Marie turned to face her husband, still numb. Her eyes were vacant.
“What the hell happened?” Carlos said, refusing to let Josh pull him to his feet. He feared he might pass out if he stood too quickly. “Jesus Christ, what the hell just happened here?”
“Take it easy,” Josh said, out of breath himself. “It’s over now.”
“What’s over?”
“The exchange.”
“Goddamn…”
“Are you all right?”
He pushed Josh away. “I’m fine.” Struggling to his feet, he said his wife’s name again. This time he noticed some recognition in her eyes…and then everything hit her like an open floodgate, and her face creased down the middle and she burst into tears. Bringing her hands up to her face, she sobbed greatly. Carlos rushed to her, aware that the room was still spinning slowly, and gathered her up in his arms, held her tight against his chest.
“Quiet,” he whispered. “Quiet.”
Through her sobs she was trying to form words. He couldn’t understand them.
“Doc,” Josh said from behind him. Then again with greater urgency: “Doc.”
Carlos turned to see Josh half-bent over Nellie’s prone body, his face practically pressed up against the old woman’s. When Josh met his eyes, he suddenly knew what had happened without Josh having to say a word.
Carlos said, “She isn’t breathing.”
“Shit,” Josh barked, pulling back from the woman. “Goddamn…”
For a second, Carlos was struck dumb by a moment of jamais vu—that he didn’t know who he was or where he was, or who any of these people were in the strange room with him. Then he felt something in the back of his mind click and he was thrust back into some semblance of normalcy.
“Hold up,” he said, allowing Marie to slump down in the chair and out of his arms, and moved to Nellie’s bedside. No—she wasn’t breathing. Her eyes had rolled back into her head. Cardiac arrest? Damn it all, he thought. Where the shit is God now?
He fisted his hands together and pressed them against Nellie’s frail chest. Five succinct pumps, his mind suddenly elsewhere. In the chair behind him, Marie managed to pull herself up and to her feet. She swayed, appeared ready to fall. Josh was quick to her side, but she froze him in midstride with one hand, palm out.
“No,” she breathed. “Don’t.”
Josh shook his head. “I want to help.”
Carlos breathed into the old woman, pumped more, breathed more, and then she breathed back. Sputtering, turning her head from side to side, greasy slicks of sweat at her temples, Nellie’s eyes fluttered open. Her pupils were dilated, and there was a lack of comprehension in her gaze.
Carlos straightened. “Nellie? Nellie? Can you hear me? Nod your head if you can hear me.”
Slowly, the old woman nodded. She struggled with words: “…hear…”
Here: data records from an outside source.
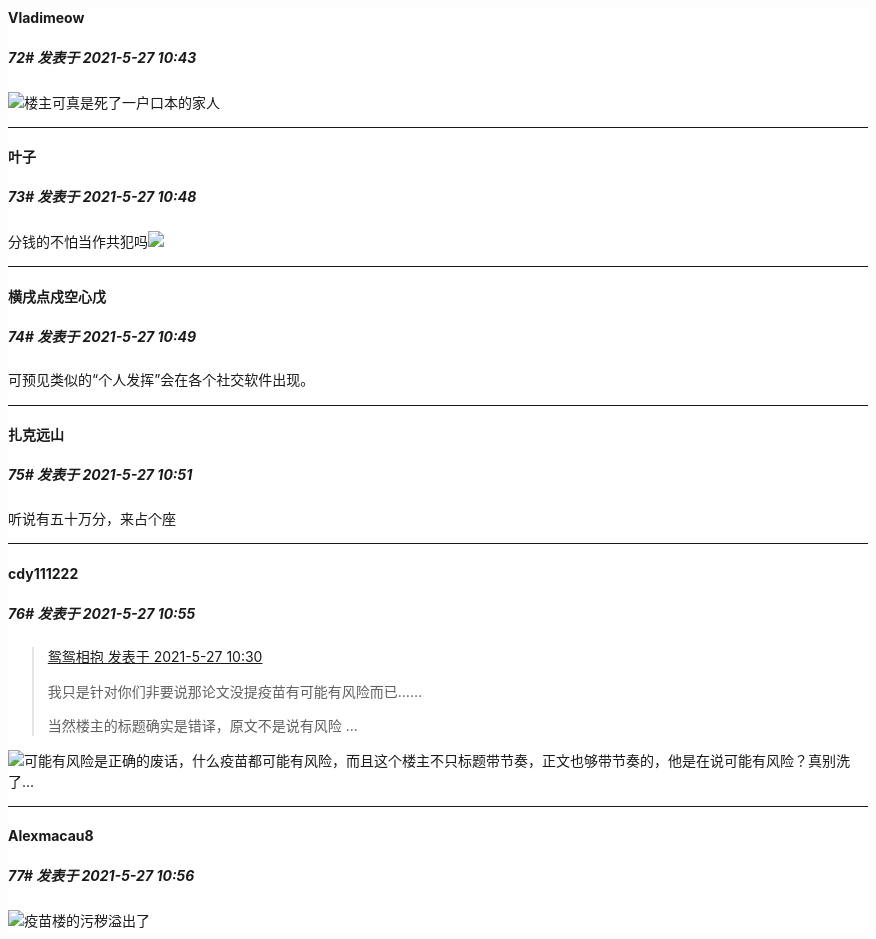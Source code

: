 ####  Vladimeow  
##### 72#       发表于 2021-5-27 10:43


<img src="https://static.saraba1st.com/image/smiley/face2017/067.png" referrerpolicy="no-referrer">楼主可真是死了一户口本的家人


*****

####  叶子  
##### 73#       发表于 2021-5-27 10:48


分钱的不怕当作共犯吗<img src="https://static.saraba1st.com/image/smiley/face2017/037.png" referrerpolicy="no-referrer">


*****

####  横戌点戍空心戊  
##### 74#       发表于 2021-5-27 10:49


可预见类似的“个人发挥”会在各个社交软件出现。


*****

####  扎克远山  
##### 75#       发表于 2021-5-27 10:51


听说有五十万分，来占个座


*****

####  cdy111222  
##### 76#       发表于 2021-5-27 10:55


<blockquote><a href="httphttps://bbs.saraba1st.com/2b/forum.php?mod=redirect&amp;goto=findpost&amp;pid=51385716&amp;ptid=2006312" target="_blank">鸳鸳相抱 发表于 2021-5-27 10:30</a>

我只是针对你们非要说那论文没提疫苗有可能有风险而已……


当然楼主的标题确实是错译，原文不是说有风险 ...</blockquote>
<img src="https://static.saraba1st.com/image/smiley/face2017/067.png" referrerpolicy="no-referrer">可能有风险是正确的废话，什么疫苗都可能有风险，而且这个楼主不只标题带节奏，正文也够带节奏的，他是在说可能有风险？真别洗了...


*****

####  Alexmacau8  
##### 77#       发表于 2021-5-27 10:56


<img src="https://static.saraba1st.com/image/smiley/face2017/067.png" referrerpolicy="no-referrer">疫苗楼的污秽溢出了
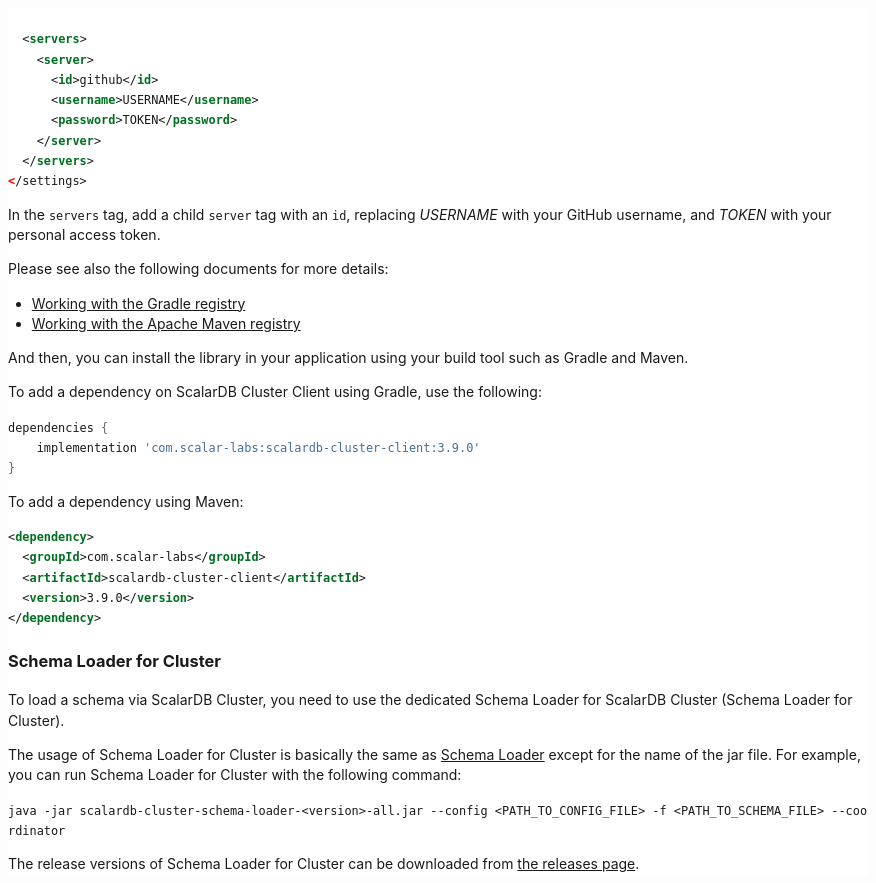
 ```xml

  <servers>
    <server>
      <id>github</id>
      <username>USERNAME</username>
      <password>TOKEN</password>
    </server>
  </servers>
</settings>
```

In the `servers` tag, add a child `server` tag with an `id`, replacing *USERNAME* with your GitHub username, and *TOKEN* with your personal access token.

Please see also the following documents for more details:
- [Working with the Gradle registry](https://docs.github.com/en/packages/working-with-a-github-packages-registry/working-with-the-gradle-registry)
- [Working with the Apache Maven registry](https://docs.github.com/en/packages/working-with-a-github-packages-registry/working-with-the-apache-maven-registry)

And then, you can install the library in your application using your build tool such as Gradle and Maven.

To add a dependency on ScalarDB Cluster Client using Gradle, use the following:
```gradle
dependencies {
    implementation 'com.scalar-labs:scalardb-cluster-client:3.9.0'
}
```

To add a dependency using Maven:
```xml
<dependency>
  <groupId>com.scalar-labs</groupId>
  <artifactId>scalardb-cluster-client</artifactId>
  <version>3.9.0</version>
</dependency>
```

### Schema Loader for Cluster

To load a schema via ScalarDB Cluster, you need to use the dedicated Schema Loader for ScalarDB Cluster (Schema Loader for Cluster).

The usage of Schema Loader for Cluster is basically the same as [Schema Loader](https://github.com/scalar-labs/scalardb/blob/master/docs/schema-loader.md) except for the name of the jar file.
For example, you can run Schema Loader for Cluster with the following command:

```shell
java -jar scalardb-cluster-schema-loader-<version>-all.jar --config <PATH_TO_CONFIG_FILE> -f <PATH_TO_SCHEMA_FILE> --coordinator
```

The release versions of Schema Loader for Cluster can be downloaded from [the releases page](https://github.com/scalar-labs/scalardb-cluster/releases).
“Call a doctor,” he said to Josh, turning away from Nellie and moving toward his wife. Like a child he reached out for Marie with both arms, her lower lip quivering, her eyes like two silver dollars. “Shhhh,” he said, grabbing her, holding her tightly against him. He could feel her frame shaking, could feel the soft push of her belly against his own. “I’m sorry, Marie, I’m sorry. Shhhh. I’m sorry.”
Through the tangles of Marie’s hair, Carlos saw Josh standing distraught in the space between Nellie’s bed and the wall.